══ MATERIAL FOR THIS TASK

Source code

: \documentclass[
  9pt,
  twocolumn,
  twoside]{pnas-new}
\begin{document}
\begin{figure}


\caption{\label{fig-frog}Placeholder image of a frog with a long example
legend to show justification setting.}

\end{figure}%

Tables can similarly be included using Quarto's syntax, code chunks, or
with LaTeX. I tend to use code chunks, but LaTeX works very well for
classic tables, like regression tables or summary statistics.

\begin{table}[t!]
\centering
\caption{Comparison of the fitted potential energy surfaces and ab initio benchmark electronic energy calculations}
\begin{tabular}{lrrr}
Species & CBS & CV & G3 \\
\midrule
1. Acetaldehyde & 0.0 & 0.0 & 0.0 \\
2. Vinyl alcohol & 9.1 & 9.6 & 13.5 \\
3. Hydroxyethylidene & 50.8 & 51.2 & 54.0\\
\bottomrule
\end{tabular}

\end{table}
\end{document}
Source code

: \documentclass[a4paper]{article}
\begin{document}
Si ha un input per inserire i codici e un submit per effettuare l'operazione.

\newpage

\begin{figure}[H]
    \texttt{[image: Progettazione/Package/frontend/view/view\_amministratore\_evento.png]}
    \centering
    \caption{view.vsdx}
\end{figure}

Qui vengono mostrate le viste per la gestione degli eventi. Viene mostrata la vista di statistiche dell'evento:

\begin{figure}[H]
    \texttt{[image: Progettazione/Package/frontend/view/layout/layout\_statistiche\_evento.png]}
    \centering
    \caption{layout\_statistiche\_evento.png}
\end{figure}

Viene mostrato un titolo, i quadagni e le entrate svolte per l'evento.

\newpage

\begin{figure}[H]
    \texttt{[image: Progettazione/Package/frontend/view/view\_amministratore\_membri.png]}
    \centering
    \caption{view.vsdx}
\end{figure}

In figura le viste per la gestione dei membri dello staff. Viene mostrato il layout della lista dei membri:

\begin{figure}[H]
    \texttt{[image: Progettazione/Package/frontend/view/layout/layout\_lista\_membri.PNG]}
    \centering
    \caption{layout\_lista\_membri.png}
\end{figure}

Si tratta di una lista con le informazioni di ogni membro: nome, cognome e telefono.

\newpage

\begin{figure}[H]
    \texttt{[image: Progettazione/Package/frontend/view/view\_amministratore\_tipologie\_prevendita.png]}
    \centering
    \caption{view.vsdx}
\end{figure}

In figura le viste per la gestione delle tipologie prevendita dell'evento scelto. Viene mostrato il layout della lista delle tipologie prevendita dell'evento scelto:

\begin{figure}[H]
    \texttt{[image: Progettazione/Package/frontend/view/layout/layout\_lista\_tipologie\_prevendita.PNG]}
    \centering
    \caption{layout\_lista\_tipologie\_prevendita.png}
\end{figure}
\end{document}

════

** REQUIRED WORK **
Collect each line of the entries that has the word "Package", copying it in full.

** TASK ANSWER **
    \texttt{[image: Progettazione/Package/frontend/view/view\_amministratore\_evento.png]}
    \texttt{[image: Progettazione/Package/frontend/view/layout/layout\_statistiche\_evento.png]}
    \texttt{[image: Progettazione/Package/frontend/view/view\_amministratore\_membri.png]}
    \texttt{[image: Progettazione/Package/frontend/view/layout/layout\_lista\_membri.PNG]}
    \texttt{[image: Progettazione/Package/frontend/view/view\_amministratore\_tipologie\_prevendita.png]}
    \texttt{[image: Progettazione/Package/frontend/view/layout/layout\_lista\_tipologie\_prevendita.PNG]}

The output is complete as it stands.